[[ RECORDS SUPPLIED open ]]

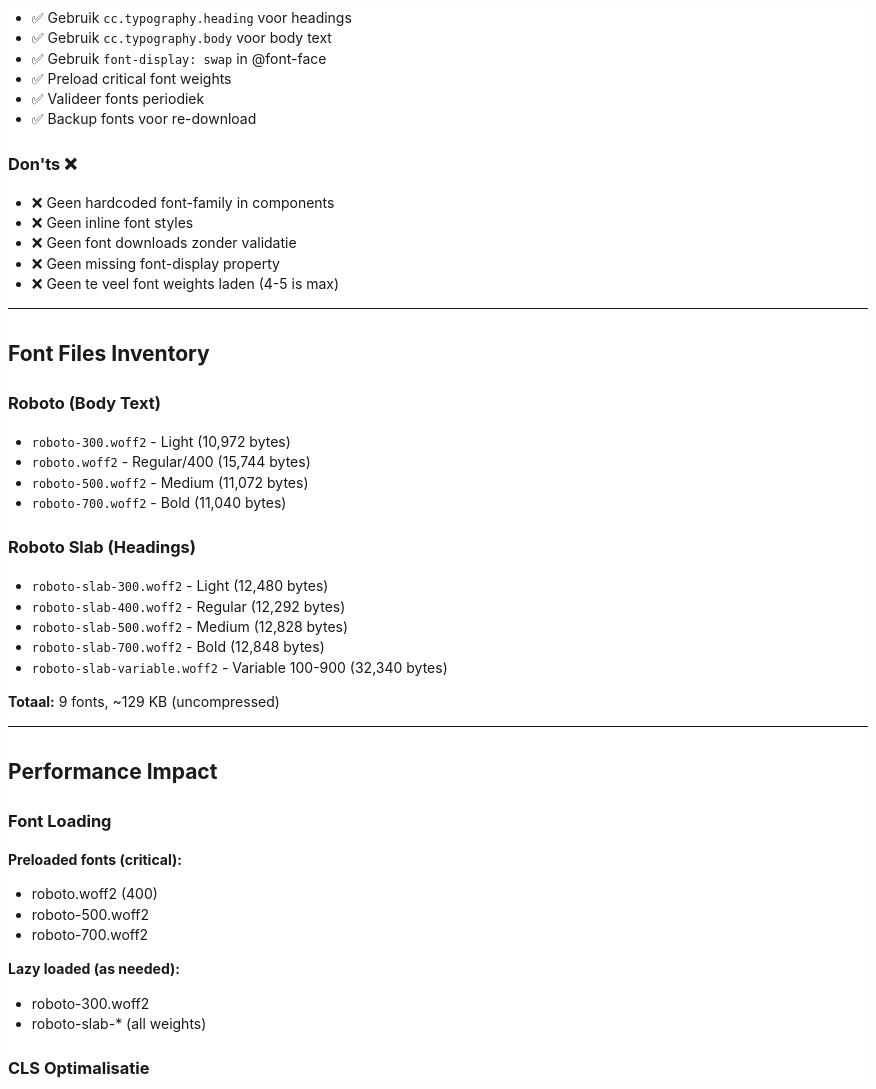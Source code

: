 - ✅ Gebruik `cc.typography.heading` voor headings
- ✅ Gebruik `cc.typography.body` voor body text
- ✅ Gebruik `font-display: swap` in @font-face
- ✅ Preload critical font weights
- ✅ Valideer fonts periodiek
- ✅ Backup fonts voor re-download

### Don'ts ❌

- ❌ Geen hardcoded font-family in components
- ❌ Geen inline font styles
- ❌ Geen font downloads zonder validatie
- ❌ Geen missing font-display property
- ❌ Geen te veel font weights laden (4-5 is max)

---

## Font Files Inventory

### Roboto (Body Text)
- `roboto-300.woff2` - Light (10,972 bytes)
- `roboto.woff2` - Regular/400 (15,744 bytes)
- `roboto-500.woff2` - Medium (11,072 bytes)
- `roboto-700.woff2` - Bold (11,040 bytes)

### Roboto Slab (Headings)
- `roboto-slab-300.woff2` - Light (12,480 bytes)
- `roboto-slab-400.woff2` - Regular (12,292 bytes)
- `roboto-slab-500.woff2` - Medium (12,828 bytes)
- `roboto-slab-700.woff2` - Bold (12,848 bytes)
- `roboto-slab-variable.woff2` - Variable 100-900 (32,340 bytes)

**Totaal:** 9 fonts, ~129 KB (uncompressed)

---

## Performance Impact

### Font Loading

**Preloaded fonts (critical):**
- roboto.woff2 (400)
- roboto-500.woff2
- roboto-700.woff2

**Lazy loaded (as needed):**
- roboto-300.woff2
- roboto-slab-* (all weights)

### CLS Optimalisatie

[[ RECORDS SUPPLIED closed ]]
[[ RECORDS SUPPLIED open ]]

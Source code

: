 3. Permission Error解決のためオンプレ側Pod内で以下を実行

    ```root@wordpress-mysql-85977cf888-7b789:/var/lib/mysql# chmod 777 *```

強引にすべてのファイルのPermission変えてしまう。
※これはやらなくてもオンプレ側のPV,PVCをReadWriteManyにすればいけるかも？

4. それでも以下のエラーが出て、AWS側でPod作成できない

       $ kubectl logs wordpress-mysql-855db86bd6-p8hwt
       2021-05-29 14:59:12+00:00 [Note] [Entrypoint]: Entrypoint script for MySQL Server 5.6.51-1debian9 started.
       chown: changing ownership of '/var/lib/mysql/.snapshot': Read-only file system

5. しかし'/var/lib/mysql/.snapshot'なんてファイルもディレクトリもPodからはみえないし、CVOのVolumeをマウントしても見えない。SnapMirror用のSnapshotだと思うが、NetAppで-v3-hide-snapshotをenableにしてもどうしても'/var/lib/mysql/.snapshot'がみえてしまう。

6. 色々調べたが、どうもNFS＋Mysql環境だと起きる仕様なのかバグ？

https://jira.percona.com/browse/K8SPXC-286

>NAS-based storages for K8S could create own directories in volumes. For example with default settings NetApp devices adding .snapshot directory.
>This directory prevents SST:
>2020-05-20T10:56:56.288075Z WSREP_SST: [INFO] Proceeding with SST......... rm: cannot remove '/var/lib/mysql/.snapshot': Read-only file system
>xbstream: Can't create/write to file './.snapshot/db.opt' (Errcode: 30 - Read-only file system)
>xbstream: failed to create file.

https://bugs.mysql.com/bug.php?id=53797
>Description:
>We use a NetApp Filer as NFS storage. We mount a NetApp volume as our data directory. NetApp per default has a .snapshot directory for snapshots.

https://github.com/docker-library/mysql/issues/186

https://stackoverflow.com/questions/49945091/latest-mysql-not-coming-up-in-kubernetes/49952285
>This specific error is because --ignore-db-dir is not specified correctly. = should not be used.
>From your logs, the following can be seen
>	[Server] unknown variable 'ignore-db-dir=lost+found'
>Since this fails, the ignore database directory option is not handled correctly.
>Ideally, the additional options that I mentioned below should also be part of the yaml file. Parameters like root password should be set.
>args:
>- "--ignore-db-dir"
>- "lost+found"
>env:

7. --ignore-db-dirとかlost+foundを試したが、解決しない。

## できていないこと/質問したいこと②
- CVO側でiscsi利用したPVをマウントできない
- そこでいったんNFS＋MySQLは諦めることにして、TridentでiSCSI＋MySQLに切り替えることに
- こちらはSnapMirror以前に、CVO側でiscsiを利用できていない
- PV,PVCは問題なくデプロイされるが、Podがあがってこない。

[[ RECORDS SUPPLIED closed ]]
[[ RECORDS SUPPLIED open ]]

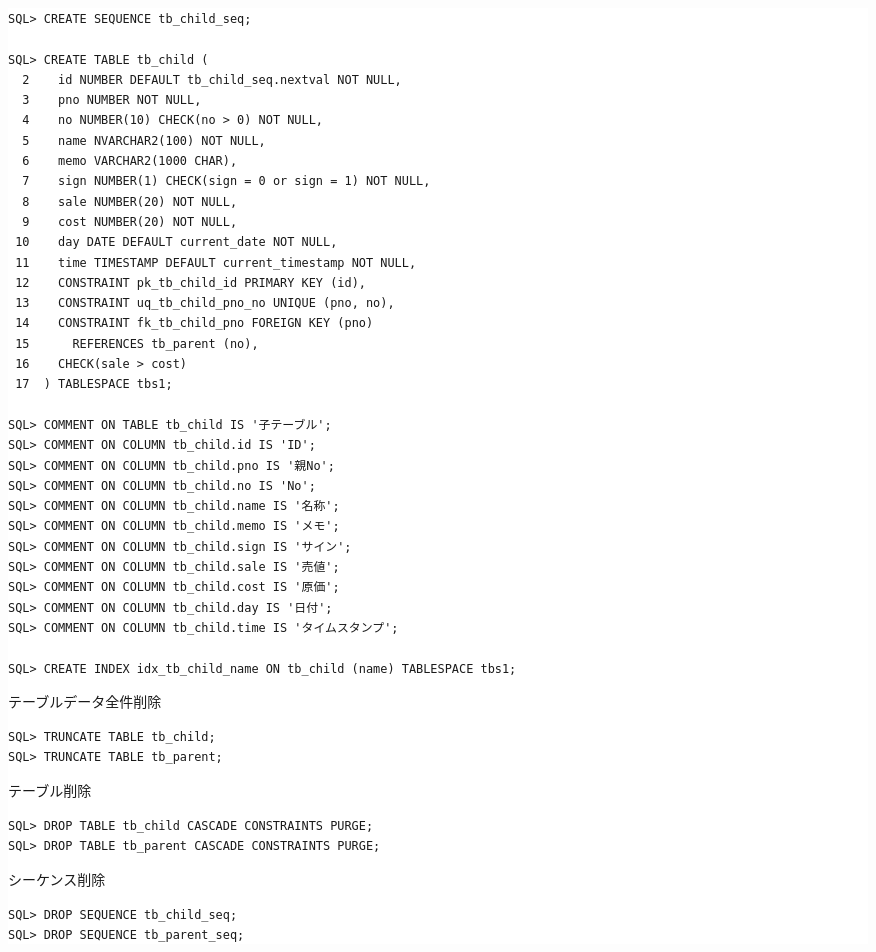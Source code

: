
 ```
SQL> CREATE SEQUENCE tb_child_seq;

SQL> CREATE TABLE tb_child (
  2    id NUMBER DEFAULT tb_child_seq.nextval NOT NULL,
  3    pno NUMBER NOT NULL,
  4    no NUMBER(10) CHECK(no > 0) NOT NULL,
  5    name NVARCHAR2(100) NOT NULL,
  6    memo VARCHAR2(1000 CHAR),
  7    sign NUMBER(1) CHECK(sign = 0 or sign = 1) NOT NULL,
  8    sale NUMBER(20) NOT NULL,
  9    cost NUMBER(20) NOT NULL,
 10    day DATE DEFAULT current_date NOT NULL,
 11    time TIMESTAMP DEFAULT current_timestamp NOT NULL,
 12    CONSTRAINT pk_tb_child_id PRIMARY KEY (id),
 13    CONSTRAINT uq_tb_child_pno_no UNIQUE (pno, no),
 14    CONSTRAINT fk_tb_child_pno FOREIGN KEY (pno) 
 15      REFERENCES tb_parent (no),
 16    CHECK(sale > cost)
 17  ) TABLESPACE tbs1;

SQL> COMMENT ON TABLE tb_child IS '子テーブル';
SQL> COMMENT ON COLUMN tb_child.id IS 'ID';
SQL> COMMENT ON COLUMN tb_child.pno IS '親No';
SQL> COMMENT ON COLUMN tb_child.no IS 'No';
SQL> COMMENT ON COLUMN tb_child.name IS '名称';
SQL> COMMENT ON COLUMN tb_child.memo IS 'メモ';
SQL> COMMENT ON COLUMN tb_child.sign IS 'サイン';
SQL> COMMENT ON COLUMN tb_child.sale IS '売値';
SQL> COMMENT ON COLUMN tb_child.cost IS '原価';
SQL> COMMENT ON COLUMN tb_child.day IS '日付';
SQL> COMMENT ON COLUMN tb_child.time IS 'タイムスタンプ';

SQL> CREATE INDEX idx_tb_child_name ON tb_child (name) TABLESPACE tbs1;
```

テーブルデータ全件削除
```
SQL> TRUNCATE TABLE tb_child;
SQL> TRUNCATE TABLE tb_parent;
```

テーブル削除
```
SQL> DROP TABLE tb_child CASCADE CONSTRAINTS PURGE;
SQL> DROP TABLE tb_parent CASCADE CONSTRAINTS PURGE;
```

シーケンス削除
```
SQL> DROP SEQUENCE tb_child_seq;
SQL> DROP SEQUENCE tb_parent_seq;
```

[[ RECORDS SUPPLIED closed ]]

→ YOUR TASK
Reproduce, exactly as they stand in the data above, the lines from the one that holds "https://bugs.mysql.com/bug.php?id=53797" to the one that holds "can be seen", inclusive.

→ SOLUTION TO THIS PROBLEM
https://bugs.mysql.com/bug.php?id=53797
>Description:
>We use a NetApp Filer as NFS storage. We mount a NetApp volume as our data directory. NetApp per default has a .snapshot directory for snapshots.

https://github.com/docker-library/mysql/issues/186

https://stackoverflow.com/questions/49945091/latest-mysql-not-coming-up-in-kubernetes/49952285
>This specific error is because --ignore-db-dir is not specified correctly. = should not be used.
>From your logs, the following can be seen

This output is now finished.